2 research outputs found
Adaptive map alignment in the superior colliculus of the barn owl: a neuromorphic implementation
Adaptation is one of the basic phenomena of biology, while adaptability is an important
feature for neural network. Young barn owl can well adapt its visual and auditory
integration to the environmental change, such as prism wearing.
At first, a mathematical model is introduced by the related study in biological experiment.
The model well explained the mechanism of the sensory map realignment
through axongenesis and synaptogenesis. Simulation results of this model are consistent
with the biological data.
Thereafter, to test the model’s application in hardware, the model is implemented
into a robot. Visual and auditory signals are acquired by the sensors of the robot
and transferred back to PC through bluetooth. Results of the robot experiment are
presented, which shows the SC model allowing the robot to adjust visual and auditory
integration to counteract the effects of a prism.

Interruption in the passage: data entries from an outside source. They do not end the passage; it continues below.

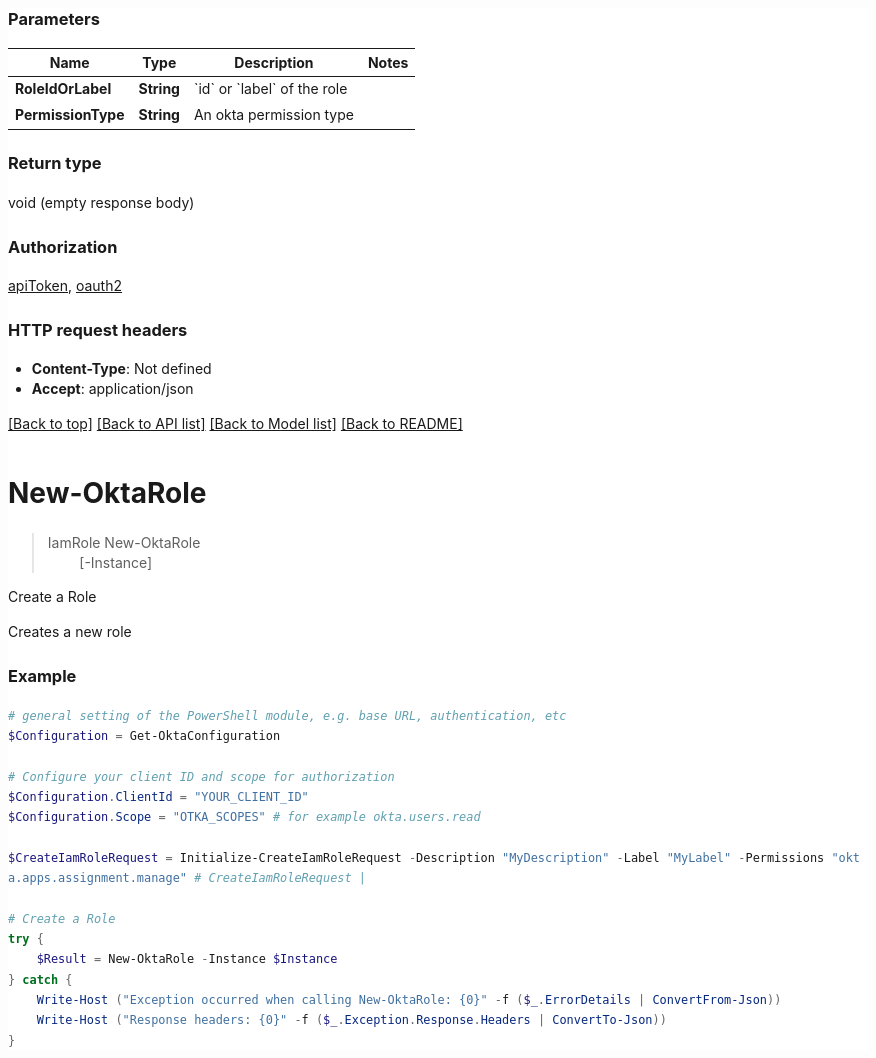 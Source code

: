 ### Parameters

Name | Type | Description  | Notes
------------- | ------------- | ------------- | -------------
 **RoleIdOrLabel** | **String**| &#x60;id&#x60; or &#x60;label&#x60; of the role | 
 **PermissionType** | **String**| An okta permission type | 

### Return type

void (empty response body)

### Authorization

[apiToken](../README.md#apiToken), [oauth2](../README.md#oauth2)

### HTTP request headers

 - **Content-Type**: Not defined
 - **Accept**: application/json

[[Back to top]](#) [[Back to API list]](../README.md#documentation-for-api-endpoints) [[Back to Model list]](../README.md#documentation-for-models) [[Back to README]](../README.md)

<a id="New-OktaRole"></a>
# **New-OktaRole**
> IamRole New-OktaRole<br>
> &nbsp;&nbsp;&nbsp;&nbsp;&nbsp;&nbsp;&nbsp;&nbsp;[-Instance] <PSCustomObject><br>

Create a Role

Creates a new role

### Example
```powershell
# general setting of the PowerShell module, e.g. base URL, authentication, etc
$Configuration = Get-OktaConfiguration

# Configure your client ID and scope for authorization
$Configuration.ClientId = "YOUR_CLIENT_ID"
$Configuration.Scope = "OTKA_SCOPES" # for example okta.users.read

$CreateIamRoleRequest = Initialize-CreateIamRoleRequest -Description "MyDescription" -Label "MyLabel" -Permissions "okta.apps.assignment.manage" # CreateIamRoleRequest | 

# Create a Role
try {
    $Result = New-OktaRole -Instance $Instance
} catch {
    Write-Host ("Exception occurred when calling New-OktaRole: {0}" -f ($_.ErrorDetails | ConvertFrom-Json))
    Write-Host ("Response headers: {0}" -f ($_.Exception.Response.Headers | ConvertTo-Json))
}
```
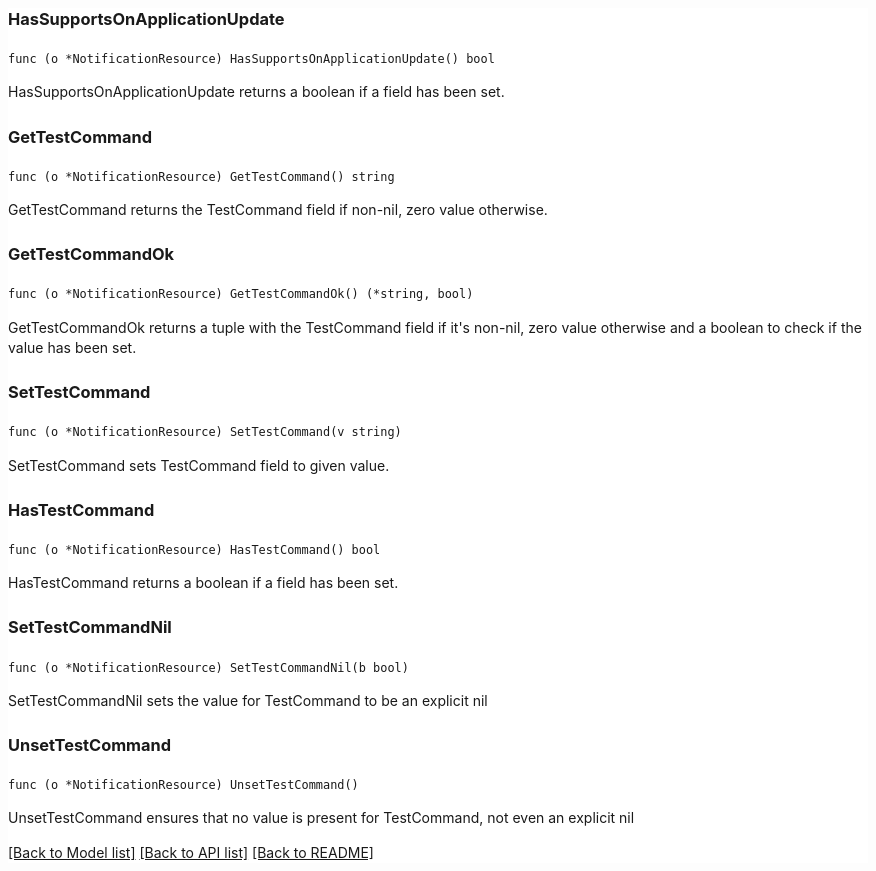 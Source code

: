 ### HasSupportsOnApplicationUpdate

`func (o *NotificationResource) HasSupportsOnApplicationUpdate() bool`

HasSupportsOnApplicationUpdate returns a boolean if a field has been set.

### GetTestCommand

`func (o *NotificationResource) GetTestCommand() string`

GetTestCommand returns the TestCommand field if non-nil, zero value otherwise.

### GetTestCommandOk

`func (o *NotificationResource) GetTestCommandOk() (*string, bool)`

GetTestCommandOk returns a tuple with the TestCommand field if it's non-nil, zero value otherwise
and a boolean to check if the value has been set.

### SetTestCommand

`func (o *NotificationResource) SetTestCommand(v string)`

SetTestCommand sets TestCommand field to given value.

### HasTestCommand

`func (o *NotificationResource) HasTestCommand() bool`

HasTestCommand returns a boolean if a field has been set.

### SetTestCommandNil

`func (o *NotificationResource) SetTestCommandNil(b bool)`

 SetTestCommandNil sets the value for TestCommand to be an explicit nil

### UnsetTestCommand
`func (o *NotificationResource) UnsetTestCommand()`

UnsetTestCommand ensures that no value is present for TestCommand, not even an explicit nil

[[Back to Model list]](../README.md#documentation-for-models) [[Back to API list]](../README.md#documentation-for-api-endpoints) [[Back to README]](../README.md)


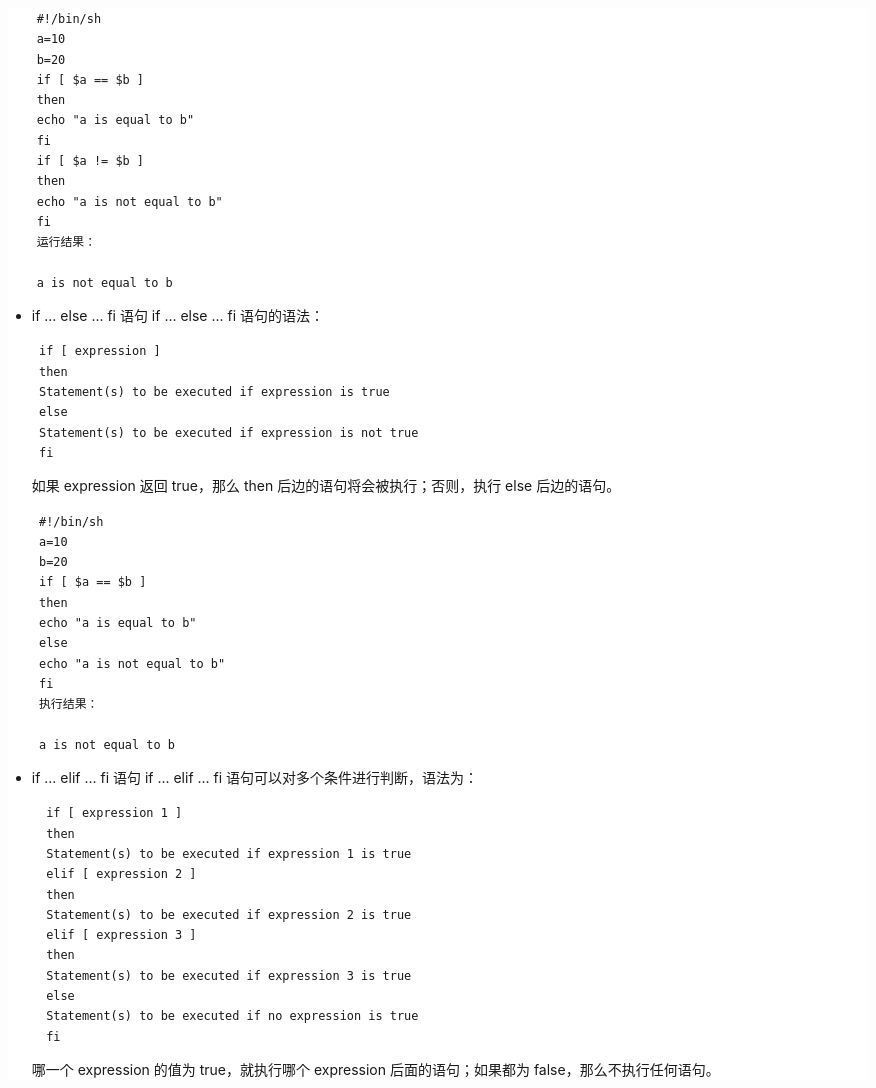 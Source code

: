 
        #!/bin/sh
        a=10
        b=20
        if [ $a == $b ]
        then
        echo "a is equal to b"
        fi
        if [ $a != $b ]
        then
        echo "a is not equal to b"
        fi
        运行结果：

        a is not equal to b

-  if ... else ... fi 语句
    if ... else ... fi 语句的语法：  

        if [ expression ]
        then
        Statement(s) to be executed if expression is true
        else
        Statement(s) to be executed if expression is not true
        fi
    如果 expression 返回 true，那么 then 后边的语句将会被执行；否则，执行 else 后边的语句。

        #!/bin/sh
        a=10
        b=20
        if [ $a == $b ]
        then
        echo "a is equal to b"
        else
        echo "a is not equal to b"
        fi
        执行结果：

        a is not equal to b


- if ... elif ... fi 语句
    if ... elif ... fi 语句可以对多个条件进行判断，语法为：  

        if [ expression 1 ]
        then
        Statement(s) to be executed if expression 1 is true
        elif [ expression 2 ]
        then
        Statement(s) to be executed if expression 2 is true
        elif [ expression 3 ]
        then
        Statement(s) to be executed if expression 3 is true
        else
        Statement(s) to be executed if no expression is true
        fi
    哪一个 expression 的值为 true，就执行哪个 expression 后面的语句；如果都为 false，那么不执行任何语句。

Finally, based on the model, a silicon Superior Colliculus is designed in VLSI circuit
and fabricated. Performance of the fabricated chip has shown the synaptogenesis
and axogenesis can be emulated in VLSI circuit. The circuit of neural model provides
a new method to update signals and reconfigure the switch network (the chip has an
automatic reconfigurable network which is used to correct the disparity between signals).
The chip is also the first Superior Colliculus VLSI circuit to emulate the sensory
map realignment